For decades, Urwagwa (banana ale) has been among major alcoholic beverages in East Africa region. In Rwanda, this popular alcohol drink still plays an important role in fulfilling social obligations like marriage and constitutes a significant source of income for manufacturers and national economy of the country.
Brewing of Urwagwa from crushed bananas remained a faithful practise from ancient formulas handed down over generations but as demand grew some were starting to lose quality standards for the drink which called for modernised brewing.
Like most traditional skills, the recipe and process for brewing Urwagwa was mostly handed down from father to son. When Tuyishimire Placide born to a father who brew the banana ale, saw the increasing demand and deteriorating quality of the drink on market he spotted a business opportunity.
Tuyishimire had returned to school at INES Ruhengeri University in Musanze when he saw the opportunity to start a trade he grew up seeing. Equipped with some savings and a loan he paused his studies and started building Centre de Transformation Agro-Alimentaire en Afrique (CETRAF).
CETRAF, a local brewing company was founded in 2010 by Tuyishimire Placide with the aim of modernising the manufacture and packaging of a traditional alcoholic beverage.
Tuyishimire Placide, the CEO and founder of CETRAF explains that when he came to study in Musanze he realised that his father’s trade would be a big business opportunity and started a brewing company.
The company started small producing at least 200 crates daily of Urwagwa with about 30 workers and the first 3 to 4 year was for building capacity before CETRAF would breakeven and started making profits after five years.

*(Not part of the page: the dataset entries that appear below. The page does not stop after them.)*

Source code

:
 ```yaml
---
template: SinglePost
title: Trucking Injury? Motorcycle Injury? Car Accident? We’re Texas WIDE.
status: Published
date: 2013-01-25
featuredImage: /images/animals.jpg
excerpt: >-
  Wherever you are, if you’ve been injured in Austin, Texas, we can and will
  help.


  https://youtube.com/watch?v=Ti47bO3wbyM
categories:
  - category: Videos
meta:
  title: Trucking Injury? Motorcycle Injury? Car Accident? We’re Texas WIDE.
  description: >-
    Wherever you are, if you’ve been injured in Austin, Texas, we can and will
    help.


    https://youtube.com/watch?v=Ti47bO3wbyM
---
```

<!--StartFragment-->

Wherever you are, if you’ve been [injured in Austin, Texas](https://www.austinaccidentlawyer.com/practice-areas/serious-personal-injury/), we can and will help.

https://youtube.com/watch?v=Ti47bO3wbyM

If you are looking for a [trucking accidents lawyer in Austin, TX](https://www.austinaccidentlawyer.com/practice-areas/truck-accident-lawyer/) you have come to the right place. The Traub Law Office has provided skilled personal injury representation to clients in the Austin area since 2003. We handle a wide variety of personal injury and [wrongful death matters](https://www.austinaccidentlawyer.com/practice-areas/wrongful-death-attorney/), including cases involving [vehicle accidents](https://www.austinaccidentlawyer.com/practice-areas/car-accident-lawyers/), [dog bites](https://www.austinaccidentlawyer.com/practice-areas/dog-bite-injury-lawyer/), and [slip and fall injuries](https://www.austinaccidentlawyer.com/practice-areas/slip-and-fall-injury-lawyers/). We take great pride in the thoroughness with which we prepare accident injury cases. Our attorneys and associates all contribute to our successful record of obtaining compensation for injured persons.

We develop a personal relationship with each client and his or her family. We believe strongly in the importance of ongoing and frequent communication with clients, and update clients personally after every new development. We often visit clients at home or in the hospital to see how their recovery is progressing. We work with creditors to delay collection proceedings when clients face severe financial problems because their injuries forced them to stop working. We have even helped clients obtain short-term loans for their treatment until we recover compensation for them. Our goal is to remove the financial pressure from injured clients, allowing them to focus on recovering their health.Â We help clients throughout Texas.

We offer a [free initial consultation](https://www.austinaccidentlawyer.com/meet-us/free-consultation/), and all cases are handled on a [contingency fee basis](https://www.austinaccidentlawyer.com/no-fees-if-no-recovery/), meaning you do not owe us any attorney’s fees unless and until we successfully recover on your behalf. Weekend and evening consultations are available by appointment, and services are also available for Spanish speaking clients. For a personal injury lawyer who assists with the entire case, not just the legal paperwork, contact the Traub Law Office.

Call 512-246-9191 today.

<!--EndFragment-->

The CEO of CETRAF explains that even as they were making losses in the first years, he saw a promising future for the company.

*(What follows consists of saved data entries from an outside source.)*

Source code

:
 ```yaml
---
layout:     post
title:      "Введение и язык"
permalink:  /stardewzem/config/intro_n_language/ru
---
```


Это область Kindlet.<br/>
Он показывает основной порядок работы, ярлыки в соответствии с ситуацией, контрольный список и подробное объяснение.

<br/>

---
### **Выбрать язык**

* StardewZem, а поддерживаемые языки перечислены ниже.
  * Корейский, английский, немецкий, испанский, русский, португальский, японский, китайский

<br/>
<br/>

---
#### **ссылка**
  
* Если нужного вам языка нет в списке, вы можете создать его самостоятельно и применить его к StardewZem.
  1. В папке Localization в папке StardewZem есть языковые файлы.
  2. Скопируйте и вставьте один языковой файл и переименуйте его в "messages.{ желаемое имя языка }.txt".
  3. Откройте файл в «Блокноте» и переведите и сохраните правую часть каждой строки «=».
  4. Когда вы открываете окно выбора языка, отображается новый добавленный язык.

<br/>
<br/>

The nature and size of the factory was one of the factors that the business would not make immediate profits and whatever was made would be washed away in factory overheads as they built capacity.

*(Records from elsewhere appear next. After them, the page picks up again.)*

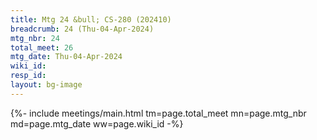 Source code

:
 ```yaml
---
title: Mtg 24 &bull; CS-280 (202410)
breadcrumb: 24 (Thu-04-Apr-2024)
mtg_nbr: 24
total_meet: 26
mtg_date: Thu-04-Apr-2024
wiki_id: 
resp_id: 
layout: bg-image
---
```


{%- include meetings/main.html
    tm=page.total_meet
    mn=page.mtg_nbr
    md=page.mtg_date
    ww=page.wiki_id
-%}
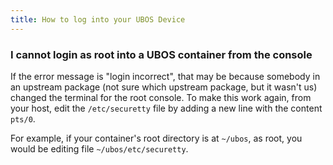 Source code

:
 ```yaml
---
title: How to log into your UBOS Device
---
```



### I cannot login as root into a UBOS container from the console

If the error message is "login incorrect", that may be because somebody in an upstream
package (not sure which upstream package, but it wasn't us) changed the terminal for the
root console. To make this work again, from your host, edit the ``/etc/securetty`` file
by adding a new line with the content ``pts/0``.

For example, if your container's root directory is at ``~/ubos``, as root, you would be
editing file ``~/ubos/etc/securetty``.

But with the initial investments of about Rwf.15 to 20 million francs in about ten years of operations the company has progressively grown to over Rwf.800 million and directly employees over 500 workers with 130 depots across the country.
The company has also invested massively into production raising the 200 crates they started with to about 45,000 per month and plans are to increase this capacity to at least 65,000 crates by next year.
The CEO of the company says Rwandans now enjoy the great Urwagwa taste with quality standards and a fresher taste because of local production.
The company is certified by Rwanda Standards Board for quality assurance which was given before its products were put on market. This confirms the standards set by RSB that contain a number of requirements that are put in place to make sure that whatever is for sale is fit for consumption.
CETRAF has maintained the originality of Urwagwa while keeping the required quality standards and packaging as well as branding necessities.
The head of the company says to maintain a quality and very popular product on market they have a secret ingredient. CETRAF produces two main products from bananas and another from ginger.
The products which are part of the Made in Rwanda initiative are gaining more ground each day as more Rwandans realise the quality when they taste CETRAF products. But its a challenge because locals haven’t appreciated that quality can be made by local companies.
Another challenge is the raw materials that are sometimes scarce to get and packaging materials that are mostly exported in the country. However, Tuyishimire emphasizes that there is a political will to promote locally made products as well as investments in the country which mitigate some of these challenges.